One more tool must be used to make the Blinking LED program executable: a locator. The locating tool we'll be using is provided by Arcom, as part of the SourceVIEW development and debugging package included with the board. Because this tool is designed for this one particular embedded platform, it does not have as many options as a more general locator.^[4]
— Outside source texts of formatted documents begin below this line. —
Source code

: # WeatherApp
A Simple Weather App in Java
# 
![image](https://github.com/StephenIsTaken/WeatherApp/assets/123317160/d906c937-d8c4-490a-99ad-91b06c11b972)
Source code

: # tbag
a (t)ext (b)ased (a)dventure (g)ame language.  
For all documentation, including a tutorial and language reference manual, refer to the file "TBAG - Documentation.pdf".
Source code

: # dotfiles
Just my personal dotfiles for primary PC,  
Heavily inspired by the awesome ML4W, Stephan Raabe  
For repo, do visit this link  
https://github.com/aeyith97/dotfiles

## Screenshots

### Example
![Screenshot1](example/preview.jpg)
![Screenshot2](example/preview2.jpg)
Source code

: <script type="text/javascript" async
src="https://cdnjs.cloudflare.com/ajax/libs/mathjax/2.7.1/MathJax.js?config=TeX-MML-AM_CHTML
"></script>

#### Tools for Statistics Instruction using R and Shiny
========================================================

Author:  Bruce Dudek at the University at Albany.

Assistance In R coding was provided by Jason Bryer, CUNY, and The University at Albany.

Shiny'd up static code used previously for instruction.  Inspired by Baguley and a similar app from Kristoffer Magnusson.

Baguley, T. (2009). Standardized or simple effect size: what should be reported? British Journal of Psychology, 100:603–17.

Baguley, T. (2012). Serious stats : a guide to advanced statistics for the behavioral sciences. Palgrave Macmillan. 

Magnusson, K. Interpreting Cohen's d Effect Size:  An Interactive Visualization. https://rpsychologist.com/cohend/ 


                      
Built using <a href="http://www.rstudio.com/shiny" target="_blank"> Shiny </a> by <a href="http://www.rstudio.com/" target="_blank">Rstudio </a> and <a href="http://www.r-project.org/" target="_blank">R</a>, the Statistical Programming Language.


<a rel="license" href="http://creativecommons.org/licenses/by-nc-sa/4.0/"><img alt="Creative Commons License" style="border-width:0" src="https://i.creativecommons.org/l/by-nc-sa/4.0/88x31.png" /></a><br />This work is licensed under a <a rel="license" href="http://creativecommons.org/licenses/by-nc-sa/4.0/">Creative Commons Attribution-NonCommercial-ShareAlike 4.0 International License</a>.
In fact, there are just three parameters: the name of the relocatable binary image, the starting address of the ROM (in hexadecimal) and the total size of the destination RAM (in kilobytes):

tcrom blink.exe C000 128
SourceVIEW Borland C ROM Relocator v1.06
Copyright (c) Arcom Control Systems Ltd 1994
Relocating code to ROM segment C000H, data to RAM segment 100H
Changing target RAM size to 128 Kbytes
Opening  'blink.exe'...
  Startup stack at 0102:0402
  PSP Program size    550H bytes (2K)
  Target RAM  size  20000H bytes (128K)
  Target data size     20H bytes (1K)
Creating 'blink.rom'...
  ROM  image  size    550H bytes (2K)

The tcrom locator massages the contents of the relocatable input file—assigning base addresses to each section—and outputs the file blink.rom. This file contains an absolutely located binary image that is ready to be loaded directly into ROM. But rather than load it into the ROM with a device programmer, we'll create a special ASCII version of the binary image that can be downloaded to the ROM over a serial port. For this we will use a utility provided by Arcom, called bin2hex. Here is the syntax of the command:

bin2hex blink.rom /A=1000

This extra step creates a new file, called blink.hex, that contains exactly the same information as blink.rom, but in an ASCII representation called Intel Hex Format.

[1] Used this way, the term "target platform" is best understood to include not only the hardware but also the operating system that forms the basic runtime environment for your software. If no operating system is present—as is sometimes the case in an embedded system—the target platform is simply the processor on which your program will be run.

[2] Beware that I am only talking about static linking here. In non-embedded environments, dynamic linking of libraries is very common. In that case, the code and data associated with the library routine are not inserted into the program directly.

[3] It is interesting to note that Borland's C++ compiler was not specifically designed for use by embedded software developers. It was instead designed to produce DOS and Windows-based programs for PCs that had 80x86 processors. However, the inclusion of certain command-line options allows us to specify a particular 80x86 processor—the 80186, for example—and, thus, use this tool as a cross-compiler for embedded systems like the Arcom board.

[4] However, being free, it is also a lot cheaper than a more general locator.